=== Problem description ===
Among the entries that follow, find every line with the word "Sprachen" and copy it.

Exercise material: Begin

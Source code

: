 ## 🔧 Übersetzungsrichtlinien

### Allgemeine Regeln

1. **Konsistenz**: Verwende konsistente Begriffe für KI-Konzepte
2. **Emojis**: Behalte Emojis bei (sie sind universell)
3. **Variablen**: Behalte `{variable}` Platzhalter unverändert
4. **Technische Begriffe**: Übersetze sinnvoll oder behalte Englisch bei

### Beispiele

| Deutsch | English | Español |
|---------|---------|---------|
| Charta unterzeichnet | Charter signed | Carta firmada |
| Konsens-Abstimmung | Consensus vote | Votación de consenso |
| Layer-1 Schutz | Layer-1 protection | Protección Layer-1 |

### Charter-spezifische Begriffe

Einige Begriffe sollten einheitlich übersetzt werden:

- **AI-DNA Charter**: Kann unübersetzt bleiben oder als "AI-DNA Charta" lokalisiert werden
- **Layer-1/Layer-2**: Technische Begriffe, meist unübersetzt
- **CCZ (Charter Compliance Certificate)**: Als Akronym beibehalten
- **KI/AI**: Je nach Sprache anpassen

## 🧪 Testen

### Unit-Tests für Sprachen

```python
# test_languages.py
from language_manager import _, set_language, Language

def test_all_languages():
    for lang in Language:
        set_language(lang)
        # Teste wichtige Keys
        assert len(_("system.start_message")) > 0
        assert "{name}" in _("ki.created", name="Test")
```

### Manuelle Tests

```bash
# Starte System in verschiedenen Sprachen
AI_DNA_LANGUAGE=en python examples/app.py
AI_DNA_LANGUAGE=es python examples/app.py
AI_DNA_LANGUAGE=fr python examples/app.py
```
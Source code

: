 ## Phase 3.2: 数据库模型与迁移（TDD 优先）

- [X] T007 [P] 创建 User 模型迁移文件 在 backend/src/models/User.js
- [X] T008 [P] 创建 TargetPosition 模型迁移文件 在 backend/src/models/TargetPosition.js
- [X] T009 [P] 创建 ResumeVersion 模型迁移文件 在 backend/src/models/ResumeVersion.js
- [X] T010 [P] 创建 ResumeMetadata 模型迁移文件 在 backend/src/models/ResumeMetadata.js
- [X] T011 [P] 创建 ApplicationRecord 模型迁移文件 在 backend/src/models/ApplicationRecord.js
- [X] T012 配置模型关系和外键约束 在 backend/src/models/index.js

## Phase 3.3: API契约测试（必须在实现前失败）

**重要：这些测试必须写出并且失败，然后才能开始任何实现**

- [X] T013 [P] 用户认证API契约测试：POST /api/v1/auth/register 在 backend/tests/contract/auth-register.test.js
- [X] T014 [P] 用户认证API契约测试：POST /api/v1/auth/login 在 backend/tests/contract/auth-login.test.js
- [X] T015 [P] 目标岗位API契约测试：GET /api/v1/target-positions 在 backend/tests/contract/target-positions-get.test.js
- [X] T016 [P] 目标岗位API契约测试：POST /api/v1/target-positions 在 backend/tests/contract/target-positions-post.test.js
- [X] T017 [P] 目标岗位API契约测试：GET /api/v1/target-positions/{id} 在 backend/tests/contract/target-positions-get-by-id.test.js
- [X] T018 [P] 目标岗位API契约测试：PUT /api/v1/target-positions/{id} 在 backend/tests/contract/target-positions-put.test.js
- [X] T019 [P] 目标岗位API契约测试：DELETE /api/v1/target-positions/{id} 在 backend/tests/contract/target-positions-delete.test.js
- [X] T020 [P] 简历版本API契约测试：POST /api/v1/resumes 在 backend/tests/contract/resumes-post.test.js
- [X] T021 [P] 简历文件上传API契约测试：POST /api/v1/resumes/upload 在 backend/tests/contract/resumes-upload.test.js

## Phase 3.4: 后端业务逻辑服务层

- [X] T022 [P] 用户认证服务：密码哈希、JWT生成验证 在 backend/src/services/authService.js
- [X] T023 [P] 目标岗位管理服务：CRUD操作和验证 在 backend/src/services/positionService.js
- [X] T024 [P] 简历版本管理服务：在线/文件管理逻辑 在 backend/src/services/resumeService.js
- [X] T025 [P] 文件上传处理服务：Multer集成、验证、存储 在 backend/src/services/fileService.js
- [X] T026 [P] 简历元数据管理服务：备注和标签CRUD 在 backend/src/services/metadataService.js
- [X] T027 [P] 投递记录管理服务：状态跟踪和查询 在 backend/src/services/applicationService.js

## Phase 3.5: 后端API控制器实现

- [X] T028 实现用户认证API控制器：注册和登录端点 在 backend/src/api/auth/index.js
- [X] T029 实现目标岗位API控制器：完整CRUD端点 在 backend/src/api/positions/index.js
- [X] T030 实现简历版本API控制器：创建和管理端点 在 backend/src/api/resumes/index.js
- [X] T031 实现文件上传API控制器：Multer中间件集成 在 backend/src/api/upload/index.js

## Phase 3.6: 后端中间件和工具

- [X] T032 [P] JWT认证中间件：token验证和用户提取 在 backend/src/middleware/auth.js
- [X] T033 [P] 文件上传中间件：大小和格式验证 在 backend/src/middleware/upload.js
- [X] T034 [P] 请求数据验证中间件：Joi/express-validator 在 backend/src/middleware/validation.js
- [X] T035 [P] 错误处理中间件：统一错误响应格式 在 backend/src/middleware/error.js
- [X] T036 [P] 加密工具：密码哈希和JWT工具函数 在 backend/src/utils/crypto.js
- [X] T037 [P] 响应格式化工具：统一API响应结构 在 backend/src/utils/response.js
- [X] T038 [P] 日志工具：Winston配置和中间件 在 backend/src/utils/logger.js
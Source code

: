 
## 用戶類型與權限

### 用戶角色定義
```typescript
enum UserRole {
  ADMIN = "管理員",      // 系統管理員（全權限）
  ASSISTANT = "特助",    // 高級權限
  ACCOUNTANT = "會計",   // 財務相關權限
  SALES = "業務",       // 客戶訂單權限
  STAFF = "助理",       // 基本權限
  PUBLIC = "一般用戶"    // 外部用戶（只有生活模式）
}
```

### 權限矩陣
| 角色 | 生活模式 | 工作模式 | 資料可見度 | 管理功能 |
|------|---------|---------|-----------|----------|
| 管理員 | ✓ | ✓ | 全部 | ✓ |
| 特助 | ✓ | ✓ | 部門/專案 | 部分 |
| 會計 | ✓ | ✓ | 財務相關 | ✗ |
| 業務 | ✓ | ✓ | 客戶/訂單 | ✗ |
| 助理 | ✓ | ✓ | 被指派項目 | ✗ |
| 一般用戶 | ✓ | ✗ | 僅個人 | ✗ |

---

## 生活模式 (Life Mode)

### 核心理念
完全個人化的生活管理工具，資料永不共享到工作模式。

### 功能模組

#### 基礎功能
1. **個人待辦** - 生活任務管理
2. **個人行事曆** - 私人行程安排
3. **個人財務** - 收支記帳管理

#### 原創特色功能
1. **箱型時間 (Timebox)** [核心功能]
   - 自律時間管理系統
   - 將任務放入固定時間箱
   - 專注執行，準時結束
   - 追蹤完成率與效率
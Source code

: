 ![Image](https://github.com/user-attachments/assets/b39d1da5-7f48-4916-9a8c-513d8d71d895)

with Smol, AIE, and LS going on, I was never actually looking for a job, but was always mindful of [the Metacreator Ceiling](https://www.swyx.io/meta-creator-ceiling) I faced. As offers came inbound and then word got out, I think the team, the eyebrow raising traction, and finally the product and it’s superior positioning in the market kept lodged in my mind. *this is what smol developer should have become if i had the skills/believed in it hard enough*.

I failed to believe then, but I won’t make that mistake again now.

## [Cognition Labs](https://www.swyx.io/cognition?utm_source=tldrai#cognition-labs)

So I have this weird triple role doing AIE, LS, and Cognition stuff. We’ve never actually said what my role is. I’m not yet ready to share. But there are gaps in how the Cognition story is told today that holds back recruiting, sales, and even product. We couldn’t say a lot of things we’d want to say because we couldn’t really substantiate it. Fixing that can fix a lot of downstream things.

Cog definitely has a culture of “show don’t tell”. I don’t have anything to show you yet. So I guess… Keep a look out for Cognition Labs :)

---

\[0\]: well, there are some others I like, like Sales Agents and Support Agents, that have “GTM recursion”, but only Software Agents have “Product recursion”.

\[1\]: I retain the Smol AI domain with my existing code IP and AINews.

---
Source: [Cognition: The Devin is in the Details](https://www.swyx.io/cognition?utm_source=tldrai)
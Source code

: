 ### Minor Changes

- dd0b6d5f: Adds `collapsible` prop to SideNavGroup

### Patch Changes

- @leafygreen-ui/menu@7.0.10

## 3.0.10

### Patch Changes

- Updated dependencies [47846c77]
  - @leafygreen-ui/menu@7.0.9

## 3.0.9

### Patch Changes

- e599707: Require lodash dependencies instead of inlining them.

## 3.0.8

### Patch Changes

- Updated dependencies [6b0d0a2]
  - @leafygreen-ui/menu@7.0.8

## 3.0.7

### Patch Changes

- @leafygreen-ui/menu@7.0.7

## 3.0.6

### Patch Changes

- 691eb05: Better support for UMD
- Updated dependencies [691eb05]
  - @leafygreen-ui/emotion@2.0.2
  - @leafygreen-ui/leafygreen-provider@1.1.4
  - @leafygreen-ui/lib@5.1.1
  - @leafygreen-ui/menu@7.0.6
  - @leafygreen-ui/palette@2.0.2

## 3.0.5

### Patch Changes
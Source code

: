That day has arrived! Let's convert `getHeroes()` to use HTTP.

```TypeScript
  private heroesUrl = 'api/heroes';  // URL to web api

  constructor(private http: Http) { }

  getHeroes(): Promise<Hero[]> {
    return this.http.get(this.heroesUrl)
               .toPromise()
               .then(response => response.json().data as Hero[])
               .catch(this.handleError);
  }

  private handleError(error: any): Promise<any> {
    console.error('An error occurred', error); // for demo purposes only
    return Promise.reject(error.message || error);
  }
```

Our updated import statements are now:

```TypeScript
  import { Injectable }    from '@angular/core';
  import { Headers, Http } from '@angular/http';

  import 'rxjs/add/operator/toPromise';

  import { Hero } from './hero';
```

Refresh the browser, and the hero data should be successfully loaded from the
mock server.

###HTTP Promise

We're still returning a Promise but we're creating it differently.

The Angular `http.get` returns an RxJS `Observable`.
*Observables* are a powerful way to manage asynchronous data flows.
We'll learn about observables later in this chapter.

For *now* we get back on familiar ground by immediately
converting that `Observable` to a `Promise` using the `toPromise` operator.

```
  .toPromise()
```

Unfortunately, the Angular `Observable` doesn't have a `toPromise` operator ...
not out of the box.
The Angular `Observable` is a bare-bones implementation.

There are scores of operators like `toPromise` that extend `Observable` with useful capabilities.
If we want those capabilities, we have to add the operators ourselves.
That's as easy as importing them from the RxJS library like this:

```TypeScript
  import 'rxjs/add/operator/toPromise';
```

Exercise material: End

=== Your solution ===
### Unit-Tests für Sprachen
# Starte System in verschiedenen Sprachen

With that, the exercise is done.